The government’s focus remains reducing the appeal of pot among youth, preventing accidental consumption and informing consumers about the health risks of marijuana, Health Minister Ginette Petitpas Taylor said.
“The red stop sign — it’s an alarmist type of sign and people are going to recognize that they have to be aware that there is cannabis inside this product,” Petitpas Taylor said Monday.
“It’s also a sign and a symbol that children and adults can identify. It’s been tested through focus groups.”
Other governments and industry actors have been pushing Ottawa to release more details around its packaging and labelling rules in order to have enough time to prepare for legalization, she added.

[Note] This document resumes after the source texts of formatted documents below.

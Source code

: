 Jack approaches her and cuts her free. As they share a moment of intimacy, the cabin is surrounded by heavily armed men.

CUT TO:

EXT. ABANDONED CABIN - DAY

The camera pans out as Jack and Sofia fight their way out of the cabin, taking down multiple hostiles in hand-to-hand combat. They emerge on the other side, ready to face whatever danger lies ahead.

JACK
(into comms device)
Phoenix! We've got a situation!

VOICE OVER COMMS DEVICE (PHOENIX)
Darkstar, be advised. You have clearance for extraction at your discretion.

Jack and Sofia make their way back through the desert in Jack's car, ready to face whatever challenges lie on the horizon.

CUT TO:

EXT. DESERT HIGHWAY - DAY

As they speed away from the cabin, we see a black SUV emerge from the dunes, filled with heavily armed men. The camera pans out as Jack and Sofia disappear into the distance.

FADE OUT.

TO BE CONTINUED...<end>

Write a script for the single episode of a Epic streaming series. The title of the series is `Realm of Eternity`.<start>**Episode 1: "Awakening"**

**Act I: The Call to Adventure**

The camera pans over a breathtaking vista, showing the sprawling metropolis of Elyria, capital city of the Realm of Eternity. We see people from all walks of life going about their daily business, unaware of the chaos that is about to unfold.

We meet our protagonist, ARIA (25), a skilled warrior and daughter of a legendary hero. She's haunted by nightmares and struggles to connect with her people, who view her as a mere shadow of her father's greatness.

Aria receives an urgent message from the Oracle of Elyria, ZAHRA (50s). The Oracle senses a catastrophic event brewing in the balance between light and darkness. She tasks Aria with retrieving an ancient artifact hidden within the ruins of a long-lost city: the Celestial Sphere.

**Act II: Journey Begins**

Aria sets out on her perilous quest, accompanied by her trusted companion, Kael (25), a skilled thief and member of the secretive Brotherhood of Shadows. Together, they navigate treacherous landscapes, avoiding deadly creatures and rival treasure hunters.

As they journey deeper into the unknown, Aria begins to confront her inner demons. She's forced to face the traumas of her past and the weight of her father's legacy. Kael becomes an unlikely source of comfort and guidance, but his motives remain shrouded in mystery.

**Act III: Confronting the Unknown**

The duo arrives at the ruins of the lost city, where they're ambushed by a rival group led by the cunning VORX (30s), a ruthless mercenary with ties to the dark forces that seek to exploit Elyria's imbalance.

“We have heard loud and clear from provinces and territories, and also from stakeholders, that they needed to have this information regarding packaging as soon as possible to start with the commercialization of the cannabis products.”
Legislation to legalize recreational marijuana is currently before the Senate, which has agreed to hold a final vote on the bill by June 7. Petitpas Taylor has said provincial governments will need another two to three months after that before retail sales can legally begin.
The regulations will also require packaging to be opaque, child-resistant and have mechanisms to show signs of tampering, as well as a section describing the amount of active ingredients contained in the product, including THC and cannabidiol.
Petitpas Taylor said she expects the regulatory framework Health Canada proposed Monday will be closely mirrored in the finalized version, which will apply to recreational cannabis as soon as it is legally available.
The packaging regulations will also apply to medical marijuana but a Health Canada official said, in that case, manufacturers will have a six-month window in which to comply.
Health Canada also proposed two new categories of small-scale producers — micro-cultivators and micro-processors — where lower-level security requirements would apply to businesses that grow or process smaller amounts of marijuana.
Micro-cultivators would be allowed to grow marijuana with a plant canopy of 200 square metres, which Health Canada described as equivalent to half the space between the blue lines on a standard Canadian hockey rink.
The Canadian public broadly supports the tight regulations it has so far proposed for marijuana packaging, the federal government said.